THERE’S nothing quite like the last week of year 12 classes.
School halls have filled up across the south-west this week as teachers farewell another generation of students embarking on exams and new lives.
While most principals stress that muck-up is a thing of the past, giant hay bales still managed to find their way from paddocks to the schoolyard and stink bombs and fish oil still polluted the corridors and assemblies.
For rural schools the farewell is slightly harder.
“Some of our students have been here for 13 years because we’re a prep to 12 school,” Camperdown College principal Cherie Kilpatrick said.
Today teachers will take to the stage with a song written especially for the year level, but rather than poking fun at the class “it’s probably something a bit more sentimental”, Ms Kilpatrick said.
Tomorrow the year level will be bundled on to a bus with co-ordinators for a mystery trip somewhere in the region.
As for muck-up day, Ms Kilpatrick insists it’s a thing of the past.
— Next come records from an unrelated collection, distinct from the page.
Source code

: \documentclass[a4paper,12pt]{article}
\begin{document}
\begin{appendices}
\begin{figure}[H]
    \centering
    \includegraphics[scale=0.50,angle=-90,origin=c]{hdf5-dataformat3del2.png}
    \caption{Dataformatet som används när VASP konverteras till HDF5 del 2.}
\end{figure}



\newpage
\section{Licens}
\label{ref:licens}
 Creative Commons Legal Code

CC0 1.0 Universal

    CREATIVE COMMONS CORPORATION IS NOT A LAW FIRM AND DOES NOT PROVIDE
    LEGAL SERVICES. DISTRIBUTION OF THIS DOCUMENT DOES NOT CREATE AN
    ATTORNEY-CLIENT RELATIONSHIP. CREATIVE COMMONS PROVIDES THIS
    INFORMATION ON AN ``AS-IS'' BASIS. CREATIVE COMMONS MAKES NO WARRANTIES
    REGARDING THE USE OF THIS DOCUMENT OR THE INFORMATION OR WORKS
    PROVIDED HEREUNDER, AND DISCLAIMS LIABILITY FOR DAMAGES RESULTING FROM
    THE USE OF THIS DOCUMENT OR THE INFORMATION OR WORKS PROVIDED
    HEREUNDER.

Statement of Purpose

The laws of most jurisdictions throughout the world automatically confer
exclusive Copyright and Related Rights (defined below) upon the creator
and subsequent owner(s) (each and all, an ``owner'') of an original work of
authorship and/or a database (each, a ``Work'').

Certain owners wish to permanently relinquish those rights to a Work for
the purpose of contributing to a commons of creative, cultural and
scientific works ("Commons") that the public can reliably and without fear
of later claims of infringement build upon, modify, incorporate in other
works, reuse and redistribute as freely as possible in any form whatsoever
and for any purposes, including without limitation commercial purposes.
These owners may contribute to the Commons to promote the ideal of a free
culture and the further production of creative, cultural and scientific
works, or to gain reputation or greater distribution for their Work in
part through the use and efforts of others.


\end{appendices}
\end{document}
“Those days are well and truly over,” she said.
“The students will do something tasteful. I’m sure they’ll behave themselves appropriately,” she said.
At Timboon P-12 School, principal Rosalie Moorfield said Friday would be a bittersweet for staff who were celebrating the last day for the 24 students.
“There’s mixed emotions, they’ve spent a lot of time with us but they’re moving on,” she said.